With more organizations using multiple infrastructure-as-a-service (IaaS) solutions from the top cloud companies — Amazon Web Services (AWS), Microsoft Azure, and Google Cloud Platform (GCP) — finding a solution to the growing complexity is critical.
Aviatrix, for example, allows companies to create an abstracted policy that can be applied across all the cloud platforms using their native security groups, without the administrator needing to go to each cloud. For companies with proliferating workloads, driven by microservice-based software architecture, the number of containers and virtual machines that need to be updated can skyrocket, Stuhlmuller says.
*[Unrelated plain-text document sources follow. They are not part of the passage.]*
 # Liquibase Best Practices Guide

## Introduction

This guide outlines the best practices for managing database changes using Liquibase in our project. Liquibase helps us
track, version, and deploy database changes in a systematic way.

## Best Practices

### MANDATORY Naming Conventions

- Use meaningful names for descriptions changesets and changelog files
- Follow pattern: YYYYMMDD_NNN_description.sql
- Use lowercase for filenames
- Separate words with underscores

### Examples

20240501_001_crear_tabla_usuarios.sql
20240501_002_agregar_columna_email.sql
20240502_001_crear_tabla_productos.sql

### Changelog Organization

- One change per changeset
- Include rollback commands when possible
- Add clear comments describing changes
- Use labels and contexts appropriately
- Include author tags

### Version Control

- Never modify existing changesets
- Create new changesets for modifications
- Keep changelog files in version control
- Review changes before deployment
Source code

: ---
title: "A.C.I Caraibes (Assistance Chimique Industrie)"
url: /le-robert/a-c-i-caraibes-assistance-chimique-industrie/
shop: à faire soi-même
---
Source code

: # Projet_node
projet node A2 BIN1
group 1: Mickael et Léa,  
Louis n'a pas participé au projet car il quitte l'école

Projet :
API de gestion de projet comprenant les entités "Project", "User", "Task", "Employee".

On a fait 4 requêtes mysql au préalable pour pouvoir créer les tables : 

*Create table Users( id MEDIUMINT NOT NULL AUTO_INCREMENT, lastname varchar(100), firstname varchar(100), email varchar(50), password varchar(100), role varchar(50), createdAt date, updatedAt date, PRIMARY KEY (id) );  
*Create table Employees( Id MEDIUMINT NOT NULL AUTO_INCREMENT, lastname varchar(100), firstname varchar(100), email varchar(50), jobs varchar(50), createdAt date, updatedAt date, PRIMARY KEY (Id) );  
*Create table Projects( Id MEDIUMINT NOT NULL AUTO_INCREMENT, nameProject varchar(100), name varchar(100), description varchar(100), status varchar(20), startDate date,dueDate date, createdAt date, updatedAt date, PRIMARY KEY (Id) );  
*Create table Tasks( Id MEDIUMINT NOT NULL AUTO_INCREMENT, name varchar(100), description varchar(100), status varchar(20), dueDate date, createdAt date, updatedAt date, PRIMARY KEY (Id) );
“It’s not that we’re putting firewalls everywhere, but we’re putting the inspection and enforcement capability into the network into the natural path of traffic, with a [single management console] that allows us to do central creation of policy but push that distributed inspection enforcement out everywhere in the network.”
Other major vendors that focus on cloud workload security, albeit with differing takes on the technologies, include Palo Alto Networks, Trellix, Trend Micro, Rapid7, and Check Point Software Technologies, according to Forrester Research.
Saving Money Becomes Paramount
With uncertain economic times worrying the executive suites, cost savings may be the biggest argument for businesses to consolidate their view of their cloud infrastructure. A security architecture based in the cloud and representing every cloud platform in the same way helps companies more efficiently secure their cloud services, but the approach also has the real benefit of being able to save money, says Andras Cser, vice president and principal analyst at Forrester Research.
“Multicloud security cuts costs,” he says. “Organizations do not have to invest in procuring and training for multiple cloud providers’ security solutions. They can, instead, use a single provider or cloud provider to source all cloud security capabilities from one tool. This reduces errors, improves security posture, and cuts costs.”
In addition, consolidating some features leads to cost efficiencies. Distributed firewalls, for example, have the ability to run network address translation (NAT) and charge per hour, as opposed to many vendors that charge per hour and by bandwidth, according to Aviatrix’s Stuhlmuller.
Finally, a simpler approach to security in the cloud helps companies reduce the overhead of securing workloads and allows their security professionals to focus on improving the security maturity, says ESG’s Grady.
“Many organizations continue to struggle with the skills shortage and are trying to do more with less,” he says. “There’s an efficiency benefit with a ‘write-once, enforce everywhere’ model, as well as time savings from not having to deploy individual instances and the associated cloud infrastructure — such as load-balancers — to support them.”